Who is Ravisutanjani Kumar? Why is he in the news?
A right-wing social media fintech influencer followed by the PM and other leaders, he allegedly faked his degrees and qualifications
Financial influencers can make or break fortunes. They guide their followers on social media on how best they can make investments and minimise tax, and even help pick stocks. Amid the growing concern on the trend - for several of such fintech influencers are poorly qualified but have millions of followers who take their word for gospel truth - Twitter has been shocked by the sudden 'disappearance of Ravisutanjani.
Ravisutanjani, the man who made waves on social media with a cardless cash withdrawal from India’s inaugural UPI-ATM at the recent Global Fintech Fest in Mumbai, is not to be seen. His case is getting curiouser and curiouser.
Kumar was seen posing with Union Commerce Minister Piyush Goyal for a photograph at an event that has since been shared by several Twitter users. In fact, Goyal expressed his enthusiasm on Twitter on September 7, proclaiming, “UPI ATM: The future of fintech is here”, as he shared a video that has drawn a lot of attention. The video featured Kumar, who demonstrates how he successfully withdrew Rs 500 using the UPI (Unified Payments Interface). He referred to this feature as an “innovative addition for Bharat”. The video on Kumar’s account garnered over 2.2 million views. The UPI-ATM is a white-label ATM designed to facilitate cardless cash withdrawals.
The fintech influencer got a pat on the back from none less than the Prime Minister.
On Wednesday, Kumar reportedly deleted his Twitter and LinkedIn accounts after Twitter handle @SatarkAadmi posted a thread with the tagline “Who is the real Ravisutanjani? And why is he faking it?” which “unmasked” his fake degrees. “Followed by Prime Minister Narendra Modi, Kumar allegedly used to charge Rs 30,000 per day for digital consultation and training. He faked his degrees and qualifications, having just 1 degree, he claimed 10 including IIT and MBA,” tweeted @SatarkAadmi. Kumar also allegedly offered paid consultancy services ranging from Rs 2,500 to Rs 25,000 per session.

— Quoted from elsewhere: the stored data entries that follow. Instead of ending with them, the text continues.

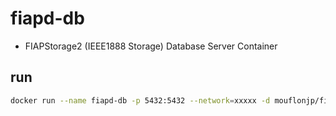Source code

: # fiapd-db

 - FIAPStorage2 (IEEE1888 Storage) Database Server Container

## run
```bash
docker run --name fiapd-db -p 5432:5432 --network=xxxxx -d mouflonjp/fiapd-db
```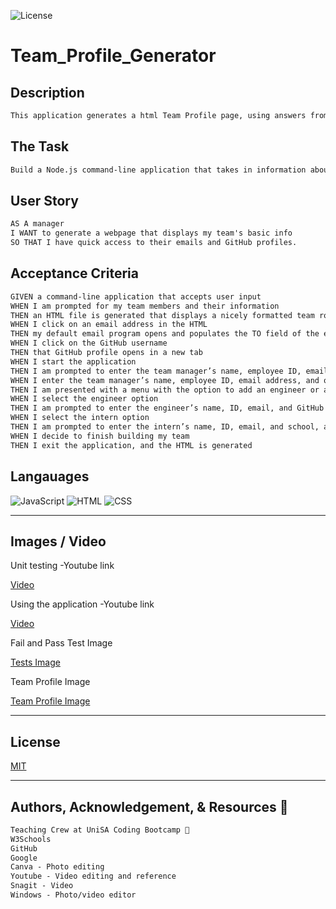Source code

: ![License](https://img.shields.io/static/v1?label=License&message=MIT&color=blue)

# Team_Profile_Generator


## Description

```md
This application generates a html Team Profile page, using answers from questions via the VS command prompt, by executing node app.js
```


## The Task

```md
Build a Node.js command-line application that takes in information about employees on a software engineering team, then generates an HTML webpage that displays summaries for each person.
```


## User Story

```md
AS A manager
I WANT to generate a webpage that displays my team's basic info
SO THAT I have quick access to their emails and GitHub profiles.
```


## Acceptance Criteria

```md
GIVEN a command-line application that accepts user input
WHEN I am prompted for my team members and their information
THEN an HTML file is generated that displays a nicely formatted team roster based on user input
WHEN I click on an email address in the HTML
THEN my default email program opens and populates the TO field of the email with the address
WHEN I click on the GitHub username
THEN that GitHub profile opens in a new tab
WHEN I start the application
THEN I am prompted to enter the team manager’s name, employee ID, email address, and office number
WHEN I enter the team manager’s name, employee ID, email address, and office number
THEN I am presented with a menu with the option to add an engineer or an intern or to finish building my team
WHEN I select the engineer option
THEN I am prompted to enter the engineer’s name, ID, email, and GitHub username, and I am taken back to the menu
WHEN I select the intern option
THEN I am prompted to enter the intern’s name, ID, email, and school, and I am taken back to the menu
WHEN I decide to finish building my team
THEN I exit the application, and the HTML is generated
```



## Langauages


![JavaScript](	https://img.shields.io/badge/JavaScript-F7DF1E?style=for-the-badge&logo=javascript&logoColor=black) ![HTML](https://img.shields.io/badge/HTML-239120?style=for-the-badge&logo=html5&logoColor=white) ![CSS](https://img.shields.io/badge/CSS-239120?&style=for-the-badge&logo=css3&logoColor=white) 


---


## Images / Video


Unit testing -Youtube link

[Video](https://www.youtube.com/watch?v=04SrdviitR0)


Using the application -Youtube link

[Video](https://www.youtube.com/watch?v=stgZ8oZj7vc)


Fail and Pass Test Image

[Tests Image](./dist/images/tests.png)


Team Profile Image

[Team Profile Image](./dist/images/OurTeam.PNG)


---

## License

  [MIT](https://opensource.org/licenses/MIT/)


---

## Authors, Acknowledgement, & Resources 🤝

```md
Teaching Crew at UniSA Coding Bootcamp 🎉
W3Schools 
GitHub 
Google
Canva - Photo editing
Youtube - Video editing and reference
Snagit - Video
Windows - Photo/video editor
```


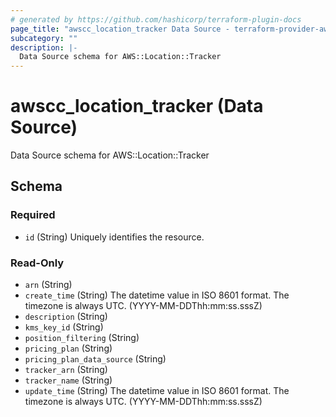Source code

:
 ```yaml
---
# generated by https://github.com/hashicorp/terraform-plugin-docs
page_title: "awscc_location_tracker Data Source - terraform-provider-awscc"
subcategory: ""
description: |-
  Data Source schema for AWS::Location::Tracker
---
```


# awscc_location_tracker (Data Source)

Data Source schema for AWS::Location::Tracker



<!-- schema generated by tfplugindocs -->
## Schema

### Required

- `id` (String) Uniquely identifies the resource.

### Read-Only

- `arn` (String)
- `create_time` (String) The datetime value in ISO 8601 format. The timezone is always UTC. (YYYY-MM-DDThh:mm:ss.sssZ)
- `description` (String)
- `kms_key_id` (String)
- `position_filtering` (String)
- `pricing_plan` (String)
- `pricing_plan_data_source` (String)
- `tracker_arn` (String)
- `tracker_name` (String)
- `update_time` (String) The datetime value in ISO 8601 format. The timezone is always UTC. (YYYY-MM-DDThh:mm:ss.sssZ)
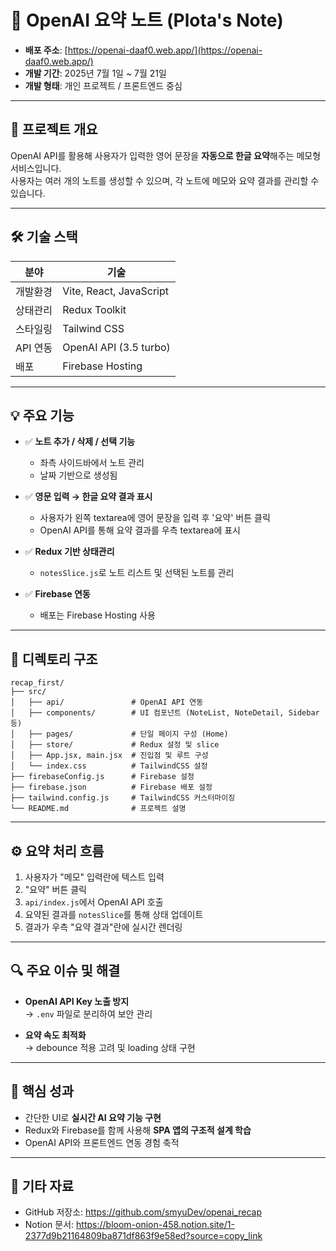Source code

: # 📌 OpenAI 요약 노트 (Plota's Note)

- **배포 주소**: [https://openai-daaf0.web.app/](https://openai-daaf0.web.app/)
- **개발 기간**: 2025년 7월 1일 ~ 7월 21일
- **개발 형태**: 개인 프로젝트 / 프론트엔드 중심

---

## 🧠 프로젝트 개요

OpenAI API를 활용해 사용자가 입력한 영어 문장을 **자동으로 한글 요약**해주는 메모형 서비스입니다.  
사용자는 여러 개의 노트를 생성할 수 있으며, 각 노트에 메모와 요약 결과를 관리할 수 있습니다.

---

## 🛠 기술 스택

| 분야         | 기술                                |
|--------------|-------------------------------------|
| 개발환경     | Vite, React, JavaScript             |
| 상태관리     | Redux Toolkit                       |
| 스타일링     | Tailwind CSS                        |
| API 연동     | OpenAI API (3.5 turbo)         |
| 배포         | Firebase Hosting                    |

---

## 💡 주요 기능

- ✅ **노트 추가 / 삭제 / 선택 기능**  
  - 좌측 사이드바에서 노트 관리  
  - 날짜 기반으로 생성됨

- ✅ **영문 입력 → 한글 요약 결과 표시**
  - 사용자가 왼쪽 textarea에 영어 문장을 입력 후 '요약' 버튼 클릭  
  - OpenAI API를 통해 요약 결과를 우측 textarea에 표시

- ✅ **Redux 기반 상태관리**
  - `notesSlice.js`로 노트 리스트 및 선택된 노트를 관리

- ✅ **Firebase 연동**
  - 배포는 Firebase Hosting 사용

---

## 🧩 디렉토리 구조

```
recap_first/
├── src/
│   ├── api/               # OpenAI API 연동
│   ├── components/        # UI 컴포넌트 (NoteList, NoteDetail, Sidebar 등)
│   ├── pages/             # 단일 페이지 구성 (Home)
│   ├── store/             # Redux 설정 및 slice
│   ├── App.jsx, main.jsx  # 진입점 및 루트 구성
│   └── index.css          # TailwindCSS 설정
├── firebaseConfig.js      # Firebase 설정
├── firebase.json          # Firebase 배포 설정
├── tailwind.config.js     # TailwindCSS 커스터마이징
└── README.md              # 프로젝트 설명
```

---

## ⚙️ 요약 처리 흐름

1. 사용자가 "메모" 입력란에 텍스트 입력
2. "요약" 버튼 클릭
3. `api/index.js`에서 OpenAI API 호출
4. 요약된 결과를 `notesSlice`를 통해 상태 업데이트
5. 결과가 우측 "요약 결과"란에 실시간 렌더링

---

## 🔍 주요 이슈 및 해결

- **OpenAI API Key 노출 방지**  
  → `.env` 파일로 분리하여 보안 관리

- **요약 속도 최적화**  
  → debounce 적용 고려 및 loading 상태 구현


---

## 🎯 핵심 성과

- 간단한 UI로 **실시간 AI 요약 기능 구현**
- Redux와 Firebase를 함께 사용해 **SPA 앱의 구조적 설계 학습**
- OpenAI API와 프론트엔드 연동 경험 축적

---

## 📎 기타 자료

- GitHub 저장소: https://github.com/smyuDev/openai_recap
- Notion 문서: https://bloom-onion-458.notion.site/1-2377d9b21164809ba871df863f9e58ed?source=copy_link
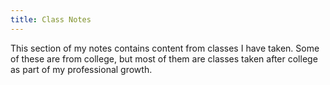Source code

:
 ```yaml
---
title: Class Notes
---
```


This section of my notes contains content from classes I have taken.  Some of these are from college, but most of them are classes taken after college as part of my professional growth.
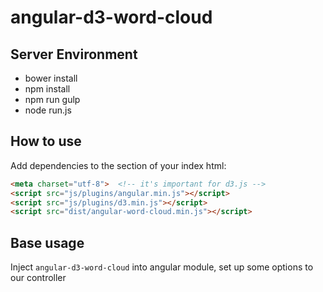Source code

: # angular-d3-word-cloud

## Server Environment ##
* bower install
* npm install 
* npm run gulp
* node run.js

## How to use ##
Add dependencies to the <head> section of your index html:

```html
<meta charset="utf-8">  <!-- it's important for d3.js -->
<script src="js/plugins/angular.min.js"></script>
<script src="js/plugins/d3.min.js"></script>
<script src="dist/angular-word-cloud.min.js"></script>
```
## Base usage ##
Inject `angular-d3-word-cloud` into angular module, set up some options to our controller
```javascript

```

“Studied Computer Engineering from IIIT Allahabad. Really? IIIT Allahabad offers BTech only in ECE and IT branches. Also, your name does not feature in any of the convocations held between 2015 and 2022. Attended PGP in business management and marketing at MDI Gurgaon. You sure? MDI Alumni who attended similar courses between 2016 and 2021 denied that you were not there in any of those batches. Also tell us more about HEC Paris,” it added in a thread of Twitter posts.
@SatarkAadmi found that Kumar was not a computer engineering graduate from IIIT Allahabad but actually did a course of “Wireman” at government ITI in Mirzapur. @SatarkAadmi also revealed several other fake degrees and positions that Kumar claimed he held. Initially, Ravisutanjani, who claimed to be a top startup voice, tried to defend himself in a detailed post on Twitter, but later deleted his account.
“Ravisutanjani deleted his Twitter & LinkedIn. It wasn’t a case of someone with skills but no degrees. He was an alleged fraud at the workplace too. Got fired within months, not because of fake degrees, but because he could do no valuable work,” posted entrepreneur Abhishek Asthana, founder of digital advertising startup Ginger Monkey and known as @GabbarSingh on Twitter.
When he was on Twitter, Kumar repeated criticised the reservation policy, saying it held the nation back from progress. However, he himself is said to have used a Scheduled Caste certificate for education.
“Whatever Ravi did was absolutely wrong. He shouldn't have faked it in the first place, but we as a community should remember not to exceed & cross the line! He got a reality check and we all got to know the truth; we shouldn't stretch it to a breaking point,” posted author and community enabler Siddharth Roy.
This entire episode has raised questions about the credibility of finance influencers on social media platforms amid their growing regulatory scrutiny. Market watchdog SEBI is already finalising a draft discussion paper to formulate rules and guidelines to regulate the mushrooming number of unregistered financial influencers or finfluencers who offer investment advice to the public.